(Dataset entries)
<<<<

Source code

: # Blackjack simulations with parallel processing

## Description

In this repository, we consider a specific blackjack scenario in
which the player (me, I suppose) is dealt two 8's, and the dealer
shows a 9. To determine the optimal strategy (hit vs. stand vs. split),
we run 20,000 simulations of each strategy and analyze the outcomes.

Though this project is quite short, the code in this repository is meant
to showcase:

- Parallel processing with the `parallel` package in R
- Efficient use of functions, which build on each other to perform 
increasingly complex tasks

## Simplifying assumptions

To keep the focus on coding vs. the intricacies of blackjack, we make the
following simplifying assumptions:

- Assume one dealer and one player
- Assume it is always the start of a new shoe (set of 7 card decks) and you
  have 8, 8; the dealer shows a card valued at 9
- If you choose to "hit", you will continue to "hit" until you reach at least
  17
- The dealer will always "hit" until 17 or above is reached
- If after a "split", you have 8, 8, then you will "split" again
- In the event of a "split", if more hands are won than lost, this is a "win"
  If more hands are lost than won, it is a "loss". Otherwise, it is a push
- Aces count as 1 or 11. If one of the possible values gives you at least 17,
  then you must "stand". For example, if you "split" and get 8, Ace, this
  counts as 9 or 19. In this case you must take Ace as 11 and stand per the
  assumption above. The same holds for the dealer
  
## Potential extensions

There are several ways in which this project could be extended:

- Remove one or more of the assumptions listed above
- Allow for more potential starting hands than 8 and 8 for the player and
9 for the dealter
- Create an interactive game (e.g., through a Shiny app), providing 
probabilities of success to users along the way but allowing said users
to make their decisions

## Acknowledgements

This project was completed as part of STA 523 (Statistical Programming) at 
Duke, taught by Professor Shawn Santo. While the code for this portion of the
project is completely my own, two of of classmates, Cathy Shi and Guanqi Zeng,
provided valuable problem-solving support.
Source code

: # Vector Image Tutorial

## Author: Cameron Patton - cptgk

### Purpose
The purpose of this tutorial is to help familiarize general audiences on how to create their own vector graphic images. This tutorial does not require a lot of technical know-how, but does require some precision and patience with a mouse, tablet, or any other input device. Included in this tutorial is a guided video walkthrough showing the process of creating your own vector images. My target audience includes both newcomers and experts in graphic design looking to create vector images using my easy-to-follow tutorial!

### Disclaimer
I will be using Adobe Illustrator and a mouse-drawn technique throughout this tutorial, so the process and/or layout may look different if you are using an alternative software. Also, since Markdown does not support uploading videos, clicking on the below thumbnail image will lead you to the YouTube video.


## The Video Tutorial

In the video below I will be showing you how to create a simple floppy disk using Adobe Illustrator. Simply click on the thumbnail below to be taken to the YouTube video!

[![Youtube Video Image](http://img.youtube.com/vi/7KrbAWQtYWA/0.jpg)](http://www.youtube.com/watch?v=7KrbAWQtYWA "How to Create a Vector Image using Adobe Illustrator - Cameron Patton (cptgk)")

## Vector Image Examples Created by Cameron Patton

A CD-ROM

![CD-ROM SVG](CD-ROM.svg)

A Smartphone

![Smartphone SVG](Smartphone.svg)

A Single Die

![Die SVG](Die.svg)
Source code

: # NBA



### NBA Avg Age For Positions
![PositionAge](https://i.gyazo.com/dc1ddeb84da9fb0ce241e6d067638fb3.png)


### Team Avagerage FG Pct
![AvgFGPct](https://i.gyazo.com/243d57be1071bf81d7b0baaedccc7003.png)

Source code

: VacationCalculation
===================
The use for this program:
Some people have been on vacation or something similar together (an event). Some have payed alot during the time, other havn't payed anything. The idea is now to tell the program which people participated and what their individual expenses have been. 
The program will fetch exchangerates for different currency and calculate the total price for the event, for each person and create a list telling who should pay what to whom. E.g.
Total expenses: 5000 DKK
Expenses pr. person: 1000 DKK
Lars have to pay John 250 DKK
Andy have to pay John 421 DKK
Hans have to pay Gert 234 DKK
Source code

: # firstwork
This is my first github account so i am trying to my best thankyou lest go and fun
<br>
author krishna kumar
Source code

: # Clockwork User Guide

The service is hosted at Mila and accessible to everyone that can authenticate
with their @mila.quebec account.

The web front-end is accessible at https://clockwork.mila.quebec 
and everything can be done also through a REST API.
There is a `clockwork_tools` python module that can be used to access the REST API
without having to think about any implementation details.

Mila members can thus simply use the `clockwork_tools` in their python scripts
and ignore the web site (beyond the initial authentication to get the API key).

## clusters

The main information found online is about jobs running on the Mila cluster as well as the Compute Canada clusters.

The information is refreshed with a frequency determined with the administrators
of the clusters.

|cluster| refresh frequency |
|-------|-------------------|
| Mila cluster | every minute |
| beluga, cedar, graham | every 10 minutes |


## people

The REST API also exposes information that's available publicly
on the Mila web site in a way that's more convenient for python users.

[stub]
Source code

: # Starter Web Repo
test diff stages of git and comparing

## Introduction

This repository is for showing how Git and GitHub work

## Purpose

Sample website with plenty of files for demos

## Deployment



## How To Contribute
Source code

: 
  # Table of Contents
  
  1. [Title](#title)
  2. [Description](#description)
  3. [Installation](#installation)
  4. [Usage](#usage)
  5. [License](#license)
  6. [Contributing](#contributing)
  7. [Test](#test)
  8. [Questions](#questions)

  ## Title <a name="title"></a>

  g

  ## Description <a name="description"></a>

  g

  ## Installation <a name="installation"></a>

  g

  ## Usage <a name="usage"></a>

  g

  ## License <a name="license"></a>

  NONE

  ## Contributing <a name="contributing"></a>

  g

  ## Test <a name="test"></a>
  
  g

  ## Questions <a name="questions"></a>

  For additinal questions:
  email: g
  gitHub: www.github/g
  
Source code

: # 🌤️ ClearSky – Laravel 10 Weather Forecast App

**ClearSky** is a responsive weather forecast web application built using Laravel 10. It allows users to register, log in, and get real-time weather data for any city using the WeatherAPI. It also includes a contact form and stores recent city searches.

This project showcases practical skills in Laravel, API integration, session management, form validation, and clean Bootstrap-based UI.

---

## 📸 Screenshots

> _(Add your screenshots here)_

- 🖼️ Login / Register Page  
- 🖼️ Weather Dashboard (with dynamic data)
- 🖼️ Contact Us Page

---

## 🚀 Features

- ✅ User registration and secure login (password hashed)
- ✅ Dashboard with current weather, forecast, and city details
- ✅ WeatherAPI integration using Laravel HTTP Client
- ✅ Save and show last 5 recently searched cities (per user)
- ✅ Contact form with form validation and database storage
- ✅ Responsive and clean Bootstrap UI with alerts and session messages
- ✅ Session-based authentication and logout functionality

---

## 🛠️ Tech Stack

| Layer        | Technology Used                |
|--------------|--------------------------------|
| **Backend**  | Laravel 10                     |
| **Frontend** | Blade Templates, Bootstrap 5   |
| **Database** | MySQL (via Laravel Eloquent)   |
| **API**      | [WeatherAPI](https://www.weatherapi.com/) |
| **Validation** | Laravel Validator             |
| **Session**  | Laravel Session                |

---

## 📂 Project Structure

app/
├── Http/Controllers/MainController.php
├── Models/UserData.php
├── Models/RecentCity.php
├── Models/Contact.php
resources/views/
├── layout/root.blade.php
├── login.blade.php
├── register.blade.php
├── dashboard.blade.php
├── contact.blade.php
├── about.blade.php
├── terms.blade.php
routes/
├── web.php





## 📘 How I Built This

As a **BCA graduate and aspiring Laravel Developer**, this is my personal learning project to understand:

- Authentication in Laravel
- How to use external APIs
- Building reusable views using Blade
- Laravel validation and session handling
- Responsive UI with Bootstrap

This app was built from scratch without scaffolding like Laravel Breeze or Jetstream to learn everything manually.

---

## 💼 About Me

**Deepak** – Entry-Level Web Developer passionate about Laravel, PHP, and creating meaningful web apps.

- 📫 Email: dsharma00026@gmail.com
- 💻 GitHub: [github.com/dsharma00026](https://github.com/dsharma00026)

>>>>

- [PROBLEM STATEMENT]: Please transcribe exactly the lines above from the line that has "Clockwork User Guide" up to and including the line that has "Mila members can"; no other line belongs in the answer.

- [RESULT FOR THIS TASK]:
: # Clockwork User Guide

The service is hosted at Mila and accessible to everyone that can authenticate
with their @mila.quebec account.

The web front-end is accessible at https://clockwork.mila.quebec 
and everything can be done also through a REST API.
There is a `clockwork_tools` python module that can be used to access the REST API
without having to think about any implementation details.

Mila members can thus simply use the `clockwork_tools` in their python scripts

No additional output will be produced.